» Brief
Write out each record below, word for word.

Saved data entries

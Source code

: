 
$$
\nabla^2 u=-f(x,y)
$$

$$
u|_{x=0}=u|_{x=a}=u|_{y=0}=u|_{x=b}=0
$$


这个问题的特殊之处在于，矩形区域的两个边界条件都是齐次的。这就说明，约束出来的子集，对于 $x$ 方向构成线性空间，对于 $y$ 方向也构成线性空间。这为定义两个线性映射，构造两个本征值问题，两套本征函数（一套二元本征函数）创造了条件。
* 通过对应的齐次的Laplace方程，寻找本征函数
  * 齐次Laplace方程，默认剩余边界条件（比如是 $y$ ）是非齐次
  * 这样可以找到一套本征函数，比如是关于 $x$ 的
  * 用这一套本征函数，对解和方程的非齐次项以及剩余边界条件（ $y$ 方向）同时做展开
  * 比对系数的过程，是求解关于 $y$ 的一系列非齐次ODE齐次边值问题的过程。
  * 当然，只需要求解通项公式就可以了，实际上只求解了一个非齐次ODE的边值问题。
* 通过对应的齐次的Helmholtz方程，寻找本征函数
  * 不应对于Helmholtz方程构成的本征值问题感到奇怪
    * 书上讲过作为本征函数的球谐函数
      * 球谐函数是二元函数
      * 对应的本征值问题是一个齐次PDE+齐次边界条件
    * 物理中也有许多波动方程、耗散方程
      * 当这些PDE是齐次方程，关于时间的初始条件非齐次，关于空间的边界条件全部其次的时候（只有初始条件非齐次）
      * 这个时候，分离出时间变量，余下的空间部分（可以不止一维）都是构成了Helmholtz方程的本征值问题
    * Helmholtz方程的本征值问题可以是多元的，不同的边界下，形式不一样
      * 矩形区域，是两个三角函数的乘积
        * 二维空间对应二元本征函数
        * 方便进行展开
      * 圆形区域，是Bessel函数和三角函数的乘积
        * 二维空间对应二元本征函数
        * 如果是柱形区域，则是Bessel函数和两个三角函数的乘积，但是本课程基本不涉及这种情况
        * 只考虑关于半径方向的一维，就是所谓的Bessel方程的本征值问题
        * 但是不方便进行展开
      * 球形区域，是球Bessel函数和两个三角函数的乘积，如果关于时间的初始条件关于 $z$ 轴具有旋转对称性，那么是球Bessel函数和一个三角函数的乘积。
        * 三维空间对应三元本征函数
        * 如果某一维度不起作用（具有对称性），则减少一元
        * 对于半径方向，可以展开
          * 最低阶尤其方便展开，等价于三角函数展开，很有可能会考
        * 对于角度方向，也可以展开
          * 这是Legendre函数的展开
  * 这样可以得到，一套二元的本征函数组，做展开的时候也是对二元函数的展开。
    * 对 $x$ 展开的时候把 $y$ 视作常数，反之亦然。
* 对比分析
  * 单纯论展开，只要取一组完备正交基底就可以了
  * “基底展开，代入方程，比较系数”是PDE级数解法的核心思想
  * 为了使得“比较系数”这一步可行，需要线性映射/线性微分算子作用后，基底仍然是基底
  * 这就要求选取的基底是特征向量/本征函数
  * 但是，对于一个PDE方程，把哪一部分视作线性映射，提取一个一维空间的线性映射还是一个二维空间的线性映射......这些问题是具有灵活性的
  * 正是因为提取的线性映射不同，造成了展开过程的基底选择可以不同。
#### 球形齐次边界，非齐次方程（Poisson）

» Task result
Source code

: 
$$
\nabla^2 u=-f(x,y)
$$

$$
u|_{x=0}=u|_{x=a}=u|_{y=0}=u|_{x=b}=0
$$


这个问题的特殊之处在于，矩形区域的两个边界条件都是齐次的。这就说明，约束出来的子集，对于 $x$ 方向构成线性空间，对于 $y$ 方向也构成线性空间。这为定义两个线性映射，构造两个本征值问题，两套本征函数（一套二元本征函数）创造了条件。
* 通过对应的齐次的Laplace方程，寻找本征函数
  * 齐次Laplace方程，默认剩余边界条件（比如是 $y$ ）是非齐次
  * 这样可以找到一套本征函数，比如是关于 $x$ 的
  * 用这一套本征函数，对解和方程的非齐次项以及剩余边界条件（ $y$ 方向）同时做展开
  * 比对系数的过程，是求解关于 $y$ 的一系列非齐次ODE齐次边值问题的过程。
  * 当然，只需要求解通项公式就可以了，实际上只求解了一个非齐次ODE的边值问题。
* 通过对应的齐次的Helmholtz方程，寻找本征函数
  * 不应对于Helmholtz方程构成的本征值问题感到奇怪
    * 书上讲过作为本征函数的球谐函数
      * 球谐函数是二元函数
      * 对应的本征值问题是一个齐次PDE+齐次边界条件
    * 物理中也有许多波动方程、耗散方程
      * 当这些PDE是齐次方程，关于时间的初始条件非齐次，关于空间的边界条件全部其次的时候（只有初始条件非齐次）
      * 这个时候，分离出时间变量，余下的空间部分（可以不止一维）都是构成了Helmholtz方程的本征值问题
    * Helmholtz方程的本征值问题可以是多元的，不同的边界下，形式不一样
      * 矩形区域，是两个三角函数的乘积
        * 二维空间对应二元本征函数
        * 方便进行展开
      * 圆形区域，是Bessel函数和三角函数的乘积
        * 二维空间对应二元本征函数
        * 如果是柱形区域，则是Bessel函数和两个三角函数的乘积，但是本课程基本不涉及这种情况
        * 只考虑关于半径方向的一维，就是所谓的Bessel方程的本征值问题
        * 但是不方便进行展开
      * 球形区域，是球Bessel函数和两个三角函数的乘积，如果关于时间的初始条件关于 $z$ 轴具有旋转对称性，那么是球Bessel函数和一个三角函数的乘积。
        * 三维空间对应三元本征函数
        * 如果某一维度不起作用（具有对称性），则减少一元
        * 对于半径方向，可以展开
          * 最低阶尤其方便展开，等价于三角函数展开，很有可能会考
        * 对于角度方向，也可以展开
          * 这是Legendre函数的展开
  * 这样可以得到，一套二元的本征函数组，做展开的时候也是对二元函数的展开。
    * 对 $x$ 展开的时候把 $y$ 视作常数，反之亦然。
* 对比分析
  * 单纯论展开，只要取一组完备正交基底就可以了
  * “基底展开，代入方程，比较系数”是PDE级数解法的核心思想
  * 为了使得“比较系数”这一步可行，需要线性映射/线性微分算子作用后，基底仍然是基底
  * 这就要求选取的基底是特征向量/本征函数
  * 但是，对于一个PDE方程，把哪一部分视作线性映射，提取一个一维空间的线性映射还是一个二维空间的线性映射......这些问题是具有灵活性的
  * 正是因为提取的线性映射不同，造成了展开过程的基底选择可以不同。
#### 球形齐次边界，非齐次方程（Poisson）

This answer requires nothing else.